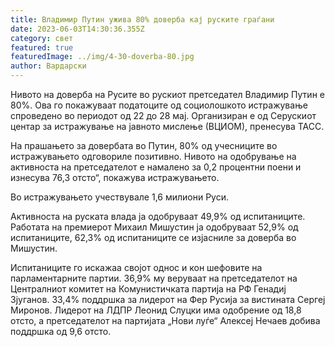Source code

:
 ```yaml
---
title: Владимир Путин ужива 80% доверба кај руските граѓани
date: 2023-06-03T14:30:36.355Z
category: свет
featured: true
featuredImage: ../img/4-30-doverba-80.jpg
author: Вардарски
---
```

Нивото на доверба на Русите во рускиот претседател Владимир Путин е 80%. Ова го покажуваат податоците од социолошкото истражување спроведено во периодот од 22 до 28 мај. Организиран е од Серускиот центар за истражување на јавното мислење (ВЦИОМ), пренесува ТАСС.

На прашањето за довербата во Путин, 80% од учесниците во истражувањето одговориле позитивно. Нивото на одобрување на активноста на претседателот е намалено за 0,2 процентни поени и изнесува 76,3 отсто“, покажува истражувањето.

Во истражувањето учествувале 1,6 милиони Руси.

Активноста на руската влада ја одобруваат 49,9% од испитаниците. Работата на премиерот Михаил Мишустин ја одобруваат 52,9% од испитаниците, 62,3% од испитаниците се изјасниле за доверба во Мишустин.

Испитаниците го искажаа својот однос и кон шефовите на парламентарните партии. 36,9% му веруваат на претседателот на Централниот комитет на Комунистичката партија на РФ Генадиј Зјуганов. 33,4% поддршка за лидерот на Фер Русија за вистината Сергеј Миронов. Лидерот на ЛДПР Леонид Слуцки има одобрение од 18,8 отсто, а претседателот на партијата „Нови луѓе“ Алексеј Нечаев добива поддршка од 9,6 отсто.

__________

Search the listing above for "истражувањето" and copy every line that holds it.

* [Result]
На прашањето за довербата во Путин, 80% од учесниците во истражувањето одговориле позитивно. Нивото на одобрување на активноста на претседателот е намалено за 0,2 процентни поени и изнесува 76,3 отсто“, покажува истражувањето.
Во истражувањето учествувале 1,6 милиони Руси.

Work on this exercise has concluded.